Machine learning moves past the limitations with symbolic systems. Instead of memorizing symbols a computer system uses machine learning algorithms to create models of abstract concepts. It detects statistical patterns by using machine learning algorithms on massive amounts of data.
So a machine learning algorithm looks at the eight pictures of different dogs. Then it breaks down these pictures into individual dots or pixels. Then it looks at these pixels to detect patterns. Maybe it sees a pattern all of these animals as having hair. Maybe it sees a pattern for noses or ears. It could even see a pattern that humans are unable to perceive. Collectively, the patterns create what might be considered a statistical expression of “dogness.”

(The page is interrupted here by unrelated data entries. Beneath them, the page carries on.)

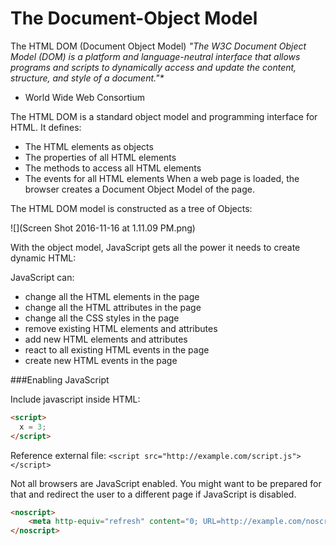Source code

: # The Document-Object Model

The HTML DOM (Document Object Model)
_*"The W3C* Document Object Model (DOM) is a platform and language-neutral interface that allows programs and scripts to dynamically access and update the content, structure, and style of a document."*_

* World Wide Web Consortium

The HTML DOM is a standard object model and programming interface for HTML. It defines:

- The HTML elements as objects
- The properties of all HTML elements
- The methods to access all HTML elements
- The events for all HTML elements
When a web page is loaded, the browser creates a Document Object Model of the page.

The HTML DOM model is constructed as a tree of Objects:


![](Screen Shot 2016-11-16 at 1.11.09 PM.png)


With the object model, JavaScript gets all the power it needs to create dynamic HTML:

JavaScript can:

- change all the HTML elements in the page
- change all the HTML attributes in the page
- change all the CSS styles in the page
- remove existing HTML elements and attributes
- add new HTML elements and attributes
- react to all existing HTML events in the page
- create new HTML events in the page

###Enabling JavaScript

Include javascript inside HTML:

```html
<script>
  x = 3;
</script>
```

Reference external file:
`<script src="http://example.com/script.js"></script>`

Not all browsers are JavaScript enabled. You might want to be prepared for that and redirect the user to a different page if JavaScript is disabled.

```html
<noscript>
    <meta http-equiv="refresh" content="0; URL=http://example.com/noscript.html"/>
</noscript>
```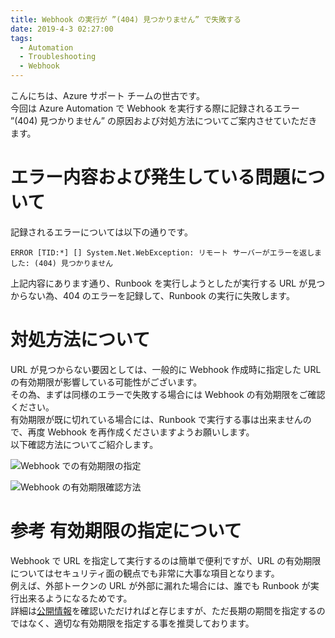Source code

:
 ```yaml
---
title: Webhook の実行が ”(404) 見つかりません” で失敗する
date: 2019-4-3 02:27:00
tags:
  - Automation
  - Troubleshooting
  - Webhook
---
```


こんにちは、Azure サポート チームの世古です。  
今回は Azure Automation で Webhook を実行する際に記録されるエラー ”(404) 見つかりません” の原因および対処方法についてご案内させていただきます。

# エラー内容および発生している問題について
記録されるエラーについては以下の通りです。

```
ERROR [TID:*] [] System.Net.WebException: リモート サーバーがエラーを返しました: (404) 見つかりません
```
上記内容にあります通り、Runbook を実行しようとしたが実行する URL が見つからない為、404 のエラーを記録して、Runbook の実行に失敗します。

# 対処方法について
URL が見つからない要因としては、一般的に Webhook 作成時に指定した URL の有効期限が影響している可能性がございます。  
その為、まずは同様のエラーで失敗する場合には Webhook の有効期限をご確認ください。  
有効期限が既に切れている場合には、Runbook で実行する事は出来ませんので、再度 Webhook を再作成くださいますようお願いします。  
以下確認方法についてご紹介します。


![Webhook での有効期限の指定](./404ErrorOccurrWhenRunningWebhook/SpecifyExpireOfWebhook.png "Webhook での有効期限の指定")



![Webhook の有効期限確認方法](./404ErrorOccurrWhenRunningWebhook/CheckExpirationDateWebhook.png "Webhook の有効期限確認方法")

# 参考 有効期限の指定について
Webhook で URL を指定して実行するのは簡単で便利ですが、URL の有効期限についてはセキュリティ面の観点でも非常に大事な項目となります。  
例えば、外部トークンの URL が外部に漏れた場合には、誰でも Runbook が実行出来るようになるためです。  
詳細は[公開情報](https://docs.microsoft.com/ja-jp/azure/automation/automation-webhooks)を確認いただければと存じますが、ただ長期の期間を指定するのではなく、適切な有効期限を指定する事を推奨しております。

Sometimes humans can help machines learn. We can feed the machine millions of pictures that we’ve already determined contained dogs, so the machine doesn’t have to worry about excluding images of cats, horses or airplanes. This is called supervised learning, and the data, consisting of the label “dog” and the millions of pictures of dogs is called a training set. Using the training set, a human being is teaching the machine that all of the patterns it identifies are characteristics of “dog.”
Machines can also learn completely on their own. We just feed massive amounts of data into the machine and let it find its own patterns. This is called unsupervised learning.
Imagine a machine examining all the pictures of people on your smart phone. It might not know if someone was your husband, wife, boyfriend or girlfriend. But it could create clusters of people that it sees are closest to you.